How do you transition from the compensation model you have now, to a compensation model that’s best for your firm? What are the specific implementation steps you’ll need to follow to ensure the transition is a success?
It starts with understanding.
A successful compensation model transition isn’t accidental
Many large firms make a common yet understandable mistake. Firm leadership decides to make radical changes – without meeting the necessary prerequisites first.
It’s typically harmful.
These changes create an unnecessary shake-up with employees across the firm. Support teams, associates and partners are left reeling from these changes.
Isn’t that inevitable?
It is for firms who choose to skip the appropriate implementation steps. But here’s the key point.
It doesn’t have to be.
With the right approach and a bit of foresight, firms can safely transition to a compensation model that best meets the needs of the firm.
Step #1: Outline your firm’s identity
If you’re looking to transition from one compensation model to another you’ll probably want to (a.) find the model that works best for your firm and (b.) adopt that compensation model successfully with minimal disruption to your firm’s operations.
There’s a simple way to do this. You ask a question.
“What do we value most?”
Seems like a simple question doesn’t it? How can this one question help to outline your firm’s identity?
This question sheds light on four distinct areas of your firm. The answer enables you to…
Identify your culture. Robert E. Quinn and Kim S. Cameron at the University of Michigan at Ann Arbor discovered there are four types of organizational cultures.
- Adhocracy cultures are temporary and driven by change. They’re often characterized as “tents rather than palaces.” These firms reconfigure themselves rapidly in the face of change. They’re adaptable, flexible and creative in the face of uncertainty, ambiguity and
- Clan cultures are family-like. There’s a focus or special emphasis placed on mentoring, nurturing and investment in the growth of those in the clan. It’s all about doing and accomplishing together. Prioritizing employee development is crucial. Viewing clients as partners essential. An emphasis on engagement, commitment and loyalty non-negotiable.
- Hierarchy cultures follow a set structure. These firms are focused on perfection, efficiency, stability and doing things the right way. Clear lines of decision-making authority, standardized rules and procedures, control and accountability mechanisms. These are seen as the keys to success.
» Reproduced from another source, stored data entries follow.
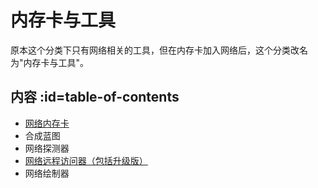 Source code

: # 内存卡与工具

原本这个分类下只有网络相关的工具，但在内存卡加入网络后，这个分类改名为"内存卡与工具"。  

## 内容 :id=table-of-contents

- [网络内存卡](/Network-Memory-Card)
- 合成蓝图
- 网络探测器
- [网络远程访问器（包括升级版）](/Network-Remote)
- 网络绘制器
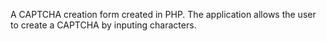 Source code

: A CAPTCHA creation form created in PHP. The application allows the user to create a CAPTCHA by inputing characters.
- Market cultures are often utilitarian and primarily focused on results. The internal environment in market cultures is competitive, achievement-focused, and driven by outcomes and prestige. “In the words of General Patton, market organizations “are not interested in holding on to [their] positions. Let the [enemy] do that. [They] are advancing all the time, defeating the opposition, marching constantly toward the goal.“
Map your firm’s personality. The big five personality traits are predominantly viewed as the prevailing standard for individual assessment. Leaders, essentials and influential employees shape the personality of the firm.
Firms high in…
- Openness have a higher degree of intelligence and intellectual curiosity. These firms value knowledge, experience and data more than others.
- Extraversion are skilled connectors. They’re able to build relationships inside and outside their industry. Influential partners are able to connect with influencers, leaders and essentials who are able to provide these firms with a significant amount of leverage.
- Agreeableness are socially minded. There’s an emphasis on taking care of their own (employees/clients). They’re cooperative, easy to work with, polite and compassionate.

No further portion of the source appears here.